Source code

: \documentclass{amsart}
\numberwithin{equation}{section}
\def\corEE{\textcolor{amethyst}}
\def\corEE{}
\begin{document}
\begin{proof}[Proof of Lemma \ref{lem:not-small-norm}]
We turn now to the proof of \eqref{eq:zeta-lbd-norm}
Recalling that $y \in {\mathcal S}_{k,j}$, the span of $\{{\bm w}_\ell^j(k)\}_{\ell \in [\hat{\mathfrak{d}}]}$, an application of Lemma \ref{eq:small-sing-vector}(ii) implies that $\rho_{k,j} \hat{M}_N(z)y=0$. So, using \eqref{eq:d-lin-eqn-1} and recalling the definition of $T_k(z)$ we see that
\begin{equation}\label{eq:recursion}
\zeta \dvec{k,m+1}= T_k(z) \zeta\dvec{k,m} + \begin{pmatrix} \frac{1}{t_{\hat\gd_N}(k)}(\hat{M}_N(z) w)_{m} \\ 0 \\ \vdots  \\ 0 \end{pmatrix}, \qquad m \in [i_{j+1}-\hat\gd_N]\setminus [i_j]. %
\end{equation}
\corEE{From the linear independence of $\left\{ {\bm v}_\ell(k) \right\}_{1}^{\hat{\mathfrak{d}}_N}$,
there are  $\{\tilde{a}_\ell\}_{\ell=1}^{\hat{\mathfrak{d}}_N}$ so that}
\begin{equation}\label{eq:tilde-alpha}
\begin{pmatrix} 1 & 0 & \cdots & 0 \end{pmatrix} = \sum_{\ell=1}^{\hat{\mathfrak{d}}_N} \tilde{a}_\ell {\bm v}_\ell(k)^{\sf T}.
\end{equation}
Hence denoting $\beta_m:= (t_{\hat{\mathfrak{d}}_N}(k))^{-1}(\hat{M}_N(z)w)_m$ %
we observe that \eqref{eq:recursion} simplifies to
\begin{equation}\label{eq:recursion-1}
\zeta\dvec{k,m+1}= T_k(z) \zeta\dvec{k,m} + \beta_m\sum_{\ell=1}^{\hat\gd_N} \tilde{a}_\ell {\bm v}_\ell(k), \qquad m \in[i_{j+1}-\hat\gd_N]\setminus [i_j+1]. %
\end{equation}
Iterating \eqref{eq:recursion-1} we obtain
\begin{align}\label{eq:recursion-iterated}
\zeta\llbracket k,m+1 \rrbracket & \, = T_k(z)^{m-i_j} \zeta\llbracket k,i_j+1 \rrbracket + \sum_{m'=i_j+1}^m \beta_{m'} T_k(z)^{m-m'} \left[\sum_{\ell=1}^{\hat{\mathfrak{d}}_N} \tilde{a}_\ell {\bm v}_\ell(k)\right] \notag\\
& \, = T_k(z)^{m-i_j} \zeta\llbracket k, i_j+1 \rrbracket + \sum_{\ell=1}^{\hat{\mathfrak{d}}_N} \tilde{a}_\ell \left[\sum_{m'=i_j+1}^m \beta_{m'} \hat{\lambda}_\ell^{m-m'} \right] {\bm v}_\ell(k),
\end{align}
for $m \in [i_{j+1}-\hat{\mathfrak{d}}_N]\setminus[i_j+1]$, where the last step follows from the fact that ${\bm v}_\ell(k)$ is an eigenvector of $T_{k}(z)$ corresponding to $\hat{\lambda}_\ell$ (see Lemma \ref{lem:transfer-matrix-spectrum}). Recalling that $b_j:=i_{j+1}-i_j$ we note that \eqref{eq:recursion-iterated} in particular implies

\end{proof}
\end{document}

• REQUIRED WORK: Search the data for the string "rrbracket" and copy every line where it appears.

• RESULT:
\zeta\llbracket k,m+1 \rrbracket & \, = T_k(z)^{m-i_j} \zeta\llbracket k,i_j+1 \rrbracket + \sum_{m'=i_j+1}^m \beta_{m'} T_k(z)^{m-m'} \left[\sum_{\ell=1}^{\hat{\mathfrak{d}}_N} \tilde{a}_\ell {\bm v}_\ell(k)\right] \notag\\
& \, = T_k(z)^{m-i_j} \zeta\llbracket k, i_j+1 \rrbracket + \sum_{\ell=1}^{\hat{\mathfrak{d}}_N} \tilde{a}_\ell \left[\sum_{m'=i_j+1}^m \beta_{m'} \hat{\lambda}_\ell^{m-m'} \right] {\bm v}_\ell(k),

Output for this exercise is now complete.